BEGIN Available records
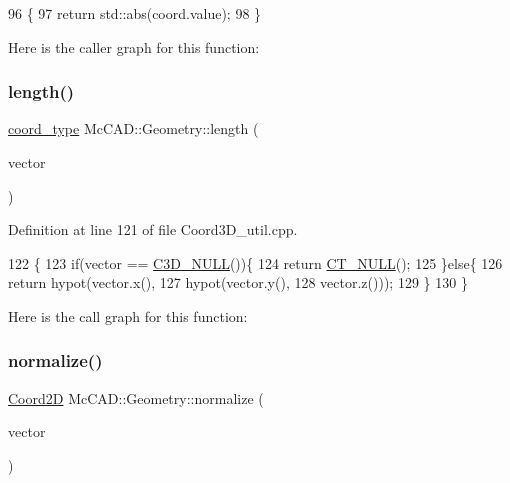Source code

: \begin{DoxyCode}
96                            \{
97     \textcolor{keywordflow}{return} std::abs(coord.value);
98 \}
\end{DoxyCode}
Here is the caller graph for this function\+:
\mbox{\label{namespaceMcCAD_1_1Geometry_ac903d712197cbd7f2738fef2e3beb258}} 
\subsubsection{\texorpdfstring{length()}{length()}\hspace{0.1cm}{\footnotesize\ttfamily [3/3]}}
{\footnotesize\ttfamily \hyperlink{namespaceMcCAD_1_1Geometry_ac043b37a4a7e849fca22869e1982d2f8}{coord\+\_\+type} Mc\+C\+A\+D\+::\+Geometry\+::length (\begin{DoxyParamCaption}\item[{const \hyperlink{classMcCAD_1_1Geometry_1_1Coord3D}{Coord3D} \&}]{vector }\end{DoxyParamCaption})}



Definition at line 121 of file Coord3\+D\+\_\+util.\+cpp.


\begin{DoxyCode}
122                               \{
123     \textcolor{keywordflow}{if}(vector == \hyperlink{namespaceMcCAD_1_1Geometry_ae08bc63c64f6c022b784d73e474724f3}{C3D\_NULL}())\{
124         \textcolor{keywordflow}{return} \hyperlink{namespaceMcCAD_1_1Geometry_a7a1a1f1e3e0547cde4d81dec1a126c28}{CT\_NULL}();
125     \}\textcolor{keywordflow}{else}\{
126         \textcolor{keywordflow}{return} hypot(vector.x(),
127                      hypot(vector.y(),
128                            vector.z()));
129     \}
130 \}
\end{DoxyCode}
Here is the call graph for this function\+:
\mbox{\label{namespaceMcCAD_1_1Geometry_ad39938584229d5d21cf112bf47a0d852}} 
\subsubsection{\texorpdfstring{normalize()}{normalize()}\hspace{0.1cm}{\footnotesize\ttfamily [1/2]}}
{\footnotesize\ttfamily \hyperlink{classMcCAD_1_1Geometry_1_1Coord2D}{Coord2D} Mc\+C\+A\+D\+::\+Geometry\+::normalize (\begin{DoxyParamCaption}\item[{const \hyperlink{classMcCAD_1_1Geometry_1_1Coord2D}{Coord2D} \&}]{vector }\end{DoxyParamCaption})}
END Available records
[Work request] If a line in the data holds the string "Here", copy that line.

[Task result]
Here is the caller graph for this function\+:
Here is the call graph for this function\+:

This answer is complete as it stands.